# Gunther's Mouthbrooder v. Egyptian Mouthbrooder



## Mirro90 (Mar 13, 2013)

Looking for mouthbrooders for my up coming west african cichlid tank. After looking long and hard for the Egyptian Mouthbrooder I am now considering alternatives so any opinions, pros and cons or just your two cents if you are knowledgeable of either species would be great.


----------



## Chester B (Dec 28, 2012)

Pseudocrenalibrus nicholsi are a similar species with beautiful coloration.


----------



## Mr Chromedome (Feb 12, 2013)

Chester B said:


> Pseudocrenalibrus nicholsi are a similar species with beautiful coloration.


Yes, and a nasty attitude. You can only have one male, and females are not colorful, rather plain silver. They get bigger than the Egyptians, as well, though still "dwarf" size.

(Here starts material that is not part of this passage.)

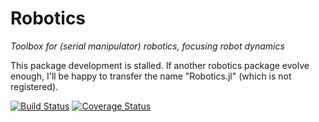 # Robotics

*Toolbox for (serial manipulator) robotics, focusing robot dynamics*

This package development is stalled. If another robotics package evolve enough, I'll be happy to transfer the name "Robotics.jl" (which is not registered).

[![Build Status](https://travis-ci.org/cdsousa/Robotics.jl.svg?branch=master)](https://travis-ci.org/cdsousa/Robotics.jl)
[![Coverage Status](https://coveralls.io/repos/github/cdsousa/Robotics.jl/badge.svg?branch=master)](https://coveralls.io/github/cdsousa/Robotics.jl?branch=master)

The _Chromidotilapia guntheri_ are a pretty easy going fish, and are biparental mouthbrooders. Unfortunately, they are rather bland looking, though not unattractive if you like pinks and pastel colors, and both sexes have some color. They also get a bit larger, just outside of "dwarf" range. There are several relatives in the genus _Benitochromis_ that are quite colorful, but rather rare. They get a bit large, as well.


----------



## Mirro90 (Mar 13, 2013)

While nice colorations are good I am more interested in the interesting behavious of the cichlid(i know, shock, shock) and would rather a group that is less likely to take issue with it's neighbors. I am choosing dwarf west african cichlids for this reason and had planned on the Egyptian Mouthbrooder but it has proven very difficult to find. Still looking for any and all input but if it's "less colorful" but equally as interesting and more available...I'll count it as a win....also the tank for this is still in the works its a 40G breeder tank with a 36"L x 18"W I believe and I am planning on some Kribensis in here...with this in mind again willing to see what people have to say.


----------



## StructureGuy (Jul 27, 2002)

Here are two of my favorite west africans:
Benitochromis nigrodorsalis
http://www.african-cichlid.com/Nigrodorsalis.htm

and Chromidotilapia guntheri "Loenbergii"
http://www.african-cichlid.com/Loennbergii.htm

Neither is very easy to find but it does give you a few other options, and they do have at least a bit of color.

Kevin


----------



## Chester B (Dec 28, 2012)

Does it have to be a mouthbrooder? If not I would suggest Nanochromis transvestitus. It is an amazingly beautiful little cichlid with some interesting behaviour.


----------



## Mirro90 (Mar 13, 2013)

it doesn't HAVE to be a mouthbrooder but as far as cichlids I plan on a cave spawner and substrate spawner so a mouthbrooder would be another cichlid that as far as actual spawn conditions would not conflict with the others. plus personally the novelty of it is still there for me so...


----------



## cichlid-gal (Apr 27, 2012)

Mirro90 said:


> Looking for mouthbrooders for my up coming west african cichlid tank. After looking long and hard for the Egyptian Mouthbrooder I am now considering alternatives so any opinions, pros and cons or just your two cents if you are knowledgeable of either species would be great.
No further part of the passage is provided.